───── Supplied records
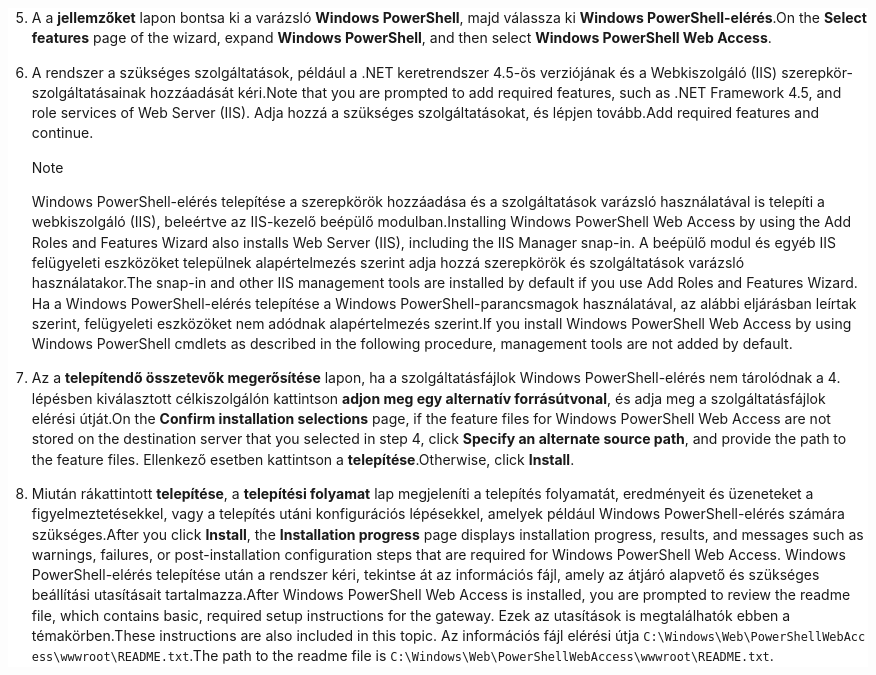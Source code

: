 5. <span data-ttu-id="1e1ff-271">A a **jellemzőket** lapon bontsa ki a varázsló **Windows PowerShell**, majd válassza ki **Windows PowerShell-elérés**.</span><span class="sxs-lookup"><span data-stu-id="1e1ff-271">On the **Select features** page of the wizard, expand **Windows PowerShell**, and then select **Windows PowerShell Web Access**.</span></span>

6. <span data-ttu-id="1e1ff-272">A rendszer a szükséges szolgáltatások, például a .NET keretrendszer 4.5-ös verziójának és a Webkiszolgáló (IIS) szerepkör-szolgáltatásainak hozzáadását kéri.</span><span class="sxs-lookup"><span data-stu-id="1e1ff-272">Note that you are prompted to add required features, such as .NET Framework 4.5, and role services of Web Server (IIS).</span></span> <span data-ttu-id="1e1ff-273">Adja hozzá a szükséges szolgáltatásokat, és lépjen tovább.</span><span class="sxs-lookup"><span data-stu-id="1e1ff-273">Add required features and continue.</span></span>

   > [!NOTE]
   > <span data-ttu-id="1e1ff-274">Windows PowerShell-elérés telepítése a szerepkörök hozzáadása és a szolgáltatások varázsló használatával is telepíti a webkiszolgáló (IIS), beleértve az IIS-kezelő beépülő modulban.</span><span class="sxs-lookup"><span data-stu-id="1e1ff-274">Installing Windows PowerShell Web Access by using the Add Roles and Features Wizard also installs Web Server (IIS), including the IIS Manager snap-in.</span></span> <span data-ttu-id="1e1ff-275">A beépülő modul és egyéb IIS felügyeleti eszközöket települnek alapértelmezés szerint adja hozzá szerepkörök és szolgáltatások varázsló használatakor.</span><span class="sxs-lookup"><span data-stu-id="1e1ff-275">The snap-in and other IIS management tools are installed by default if you use Add Roles and Features Wizard.</span></span> <span data-ttu-id="1e1ff-276">Ha a Windows PowerShell-elérés telepítése a Windows PowerShell-parancsmagok használatával, az alábbi eljárásban leírtak szerint, felügyeleti eszközöket nem adódnak alapértelmezés szerint.</span><span class="sxs-lookup"><span data-stu-id="1e1ff-276">If you install Windows PowerShell Web Access by using Windows PowerShell cmdlets as described in the following procedure, management tools are not added by default.</span></span>

7. <span data-ttu-id="1e1ff-277">Az a **telepítendő összetevők megerősítése** lapon, ha a szolgáltatásfájlok Windows PowerShell-elérés nem tárolódnak a 4. lépésben kiválasztott célkiszolgálón kattintson **adjon meg egy alternatív forrásútvonal**, és adja meg a szolgáltatásfájlok elérési útját.</span><span class="sxs-lookup"><span data-stu-id="1e1ff-277">On the **Confirm installation selections** page, if the feature files for Windows PowerShell Web Access are not stored on the destination server that you selected in step 4, click **Specify an alternate source path**, and provide the path to the feature files.</span></span> <span data-ttu-id="1e1ff-278">Ellenkező esetben kattintson a **telepítése**.</span><span class="sxs-lookup"><span data-stu-id="1e1ff-278">Otherwise, click **Install**.</span></span>

8. <span data-ttu-id="1e1ff-279">Miután rákattintott **telepítése**, a **telepítési folyamat** lap megjeleníti a telepítés folyamatát, eredményeit és üzeneteket a figyelmeztetésekkel, vagy a telepítés utáni konfigurációs lépésekkel, amelyek például Windows PowerShell-elérés számára szükséges.</span><span class="sxs-lookup"><span data-stu-id="1e1ff-279">After you click **Install**, the **Installation progress** page displays installation progress, results, and messages such as warnings, failures, or post-installation configuration steps that are required for Windows PowerShell Web Access.</span></span> <span data-ttu-id="1e1ff-280">Windows PowerShell-elérés telepítése után a rendszer kéri, tekintse át az információs fájl, amely az átjáró alapvető és szükséges beállítási utasításait tartalmazza.</span><span class="sxs-lookup"><span data-stu-id="1e1ff-280">After Windows PowerShell Web Access is installed, you are prompted to review the readme file, which contains basic, required setup instructions for the gateway.</span></span> <span data-ttu-id="1e1ff-281">Ezek az utasítások is megtalálhatók ebben a témakörben.</span><span class="sxs-lookup"><span data-stu-id="1e1ff-281">These instructions are also included in this topic.</span></span> <span data-ttu-id="1e1ff-282">Az információs fájl elérési útja `C:\Windows\Web\PowerShellWebAccess\wwwroot\README.txt`.</span><span class="sxs-lookup"><span data-stu-id="1e1ff-282">The path to the readme file is `C:\Windows\Web\PowerShellWebAccess\wwwroot\README.txt`.</span></span>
──────────
- Task item
What lines of the preceding data include the string "lapon"? Pull them out.

- Result of the task
: 5. <span data-ttu-id="1e1ff-271">A a **jellemzőket** lapon bontsa ki a varázsló **Windows PowerShell**, majd válassza ki **Windows PowerShell-elérés**.</span><span class="sxs-lookup"><span data-stu-id="1e1ff-271">On the **Select features** page of the wizard, expand **Windows PowerShell**, and then select **Windows PowerShell Web Access**.</span></span>
7. <span data-ttu-id="1e1ff-277">Az a **telepítendő összetevők megerősítése** lapon, ha a szolgáltatásfájlok Windows PowerShell-elérés nem tárolódnak a 4. lépésben kiválasztott célkiszolgálón kattintson **adjon meg egy alternatív forrásútvonal**, és adja meg a szolgáltatásfájlok elérési útját.</span><span class="sxs-lookup"><span data-stu-id="1e1ff-277">On the **Confirm installation selections** page, if the feature files for Windows PowerShell Web Access are not stored on the destination server that you selected in step 4, click **Specify an alternate source path**, and provide the path to the feature files.</span></span> <span data-ttu-id="1e1ff-278">Ellenkező esetben kattintson a **telepítése**.</span><span class="sxs-lookup"><span data-stu-id="1e1ff-278">Otherwise, click **Install**.</span></span>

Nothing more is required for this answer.